MAC Algorithm
The smarts of Ethernet resides in how the sender sends frames it needs to send. It uses the following transmitter algorithm:
- If a network adaptor has a frame to send, and the line is idle, then the adaptor sends the frame immediately.
- If a network adaptor has a frame to send, and the line is busy, the adaptor waits for the line to become idle and then immediately send the frame. This
is called 1-persistence; p-persistence would be to transmit with probability p and wait for the next frame "time slot" to consider transmitting with probability 1-p.
- If two transmitters try to transmit at the same time, then the frames are said to collide. The time it takes for a signal to transmit the whole Ethernet line length determines how many bits someone might have transmitted before noticing a collision. Once a collision is noticed, the transmitter is supposed to transmit a special 32-bit jamming sequence. This jammed frame is called a runt frame and contains at least the preamble and the jamming sequence (96 bits), and at most 512 bytes.
- Once the adaptor has detected a collision and stopped its transmission, it chooses to wait either 0s or 51.2μs at random; after which it starts transmitting again. If it fails again, the adaptor flips a four-sided coin and depending on its value tries again in either 0s, 51.2μs, 102.4μs, 153.6μs. If the kth try fails it flips a 2k sided coin to get a number r between 0 and 2k-1 and tries to transmit at time 51.2*r. An adaptor tries this up to k=16 before failing with an error. This is called exponential backoff.
In fast ethernet pseudo-random number generation is done using Linear feedback shift registers.

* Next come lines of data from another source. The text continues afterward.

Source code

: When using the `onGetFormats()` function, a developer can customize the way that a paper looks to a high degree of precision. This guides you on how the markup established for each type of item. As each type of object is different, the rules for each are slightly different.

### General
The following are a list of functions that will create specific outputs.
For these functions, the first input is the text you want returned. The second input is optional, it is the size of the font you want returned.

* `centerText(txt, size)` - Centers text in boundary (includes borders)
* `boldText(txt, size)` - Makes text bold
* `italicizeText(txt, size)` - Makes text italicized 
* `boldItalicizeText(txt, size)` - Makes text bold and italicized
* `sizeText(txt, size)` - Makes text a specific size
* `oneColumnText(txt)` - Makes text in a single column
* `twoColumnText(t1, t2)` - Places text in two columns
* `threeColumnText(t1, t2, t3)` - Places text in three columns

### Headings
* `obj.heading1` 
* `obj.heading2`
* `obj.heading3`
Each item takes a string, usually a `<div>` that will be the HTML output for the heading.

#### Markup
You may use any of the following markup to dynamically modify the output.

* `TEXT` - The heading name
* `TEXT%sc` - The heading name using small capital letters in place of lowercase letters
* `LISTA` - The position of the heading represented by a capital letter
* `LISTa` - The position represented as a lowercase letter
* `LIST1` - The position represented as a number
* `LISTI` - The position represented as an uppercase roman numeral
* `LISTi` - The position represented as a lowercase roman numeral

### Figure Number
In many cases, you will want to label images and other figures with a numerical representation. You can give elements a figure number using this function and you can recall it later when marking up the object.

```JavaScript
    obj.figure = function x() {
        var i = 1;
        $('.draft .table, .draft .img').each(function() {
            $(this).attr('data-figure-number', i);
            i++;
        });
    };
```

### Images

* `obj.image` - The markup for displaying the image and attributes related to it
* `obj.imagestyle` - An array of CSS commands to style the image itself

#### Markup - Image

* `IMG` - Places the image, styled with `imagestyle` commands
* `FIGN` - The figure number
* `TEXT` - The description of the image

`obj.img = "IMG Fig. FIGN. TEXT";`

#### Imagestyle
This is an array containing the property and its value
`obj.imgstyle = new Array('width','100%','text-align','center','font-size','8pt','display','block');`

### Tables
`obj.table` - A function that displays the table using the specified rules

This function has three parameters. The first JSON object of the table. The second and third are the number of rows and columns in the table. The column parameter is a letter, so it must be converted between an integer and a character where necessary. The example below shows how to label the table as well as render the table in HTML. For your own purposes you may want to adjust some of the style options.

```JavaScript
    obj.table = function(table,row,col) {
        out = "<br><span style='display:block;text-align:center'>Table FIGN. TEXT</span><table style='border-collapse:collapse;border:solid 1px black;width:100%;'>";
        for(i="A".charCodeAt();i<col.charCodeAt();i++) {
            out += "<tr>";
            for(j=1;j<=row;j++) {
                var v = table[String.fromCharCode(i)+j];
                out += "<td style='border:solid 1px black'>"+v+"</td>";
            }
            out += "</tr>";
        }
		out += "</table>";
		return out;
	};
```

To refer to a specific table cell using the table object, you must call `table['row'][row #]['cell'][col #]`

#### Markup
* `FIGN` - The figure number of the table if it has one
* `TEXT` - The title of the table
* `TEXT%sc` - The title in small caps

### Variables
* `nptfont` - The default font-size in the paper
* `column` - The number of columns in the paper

The worst case for detecting a collision is when the hosts are on opposite ends of the Ethernet. If d is the time for a signal to go the complete length of the Ethernet. Then Host A might transmit for d seconds and Host B might just start transmitting and immediately send a jamming sequence, this takes d second to get back to A. So A might transmit for 2*d before detecting a collision. On a 10Mbps Ethernet limited to 2500m, the delay would be at most 51.2μs and this would correspond to 512 bits = 96 bytes, which is why this is used as the shortest frame length.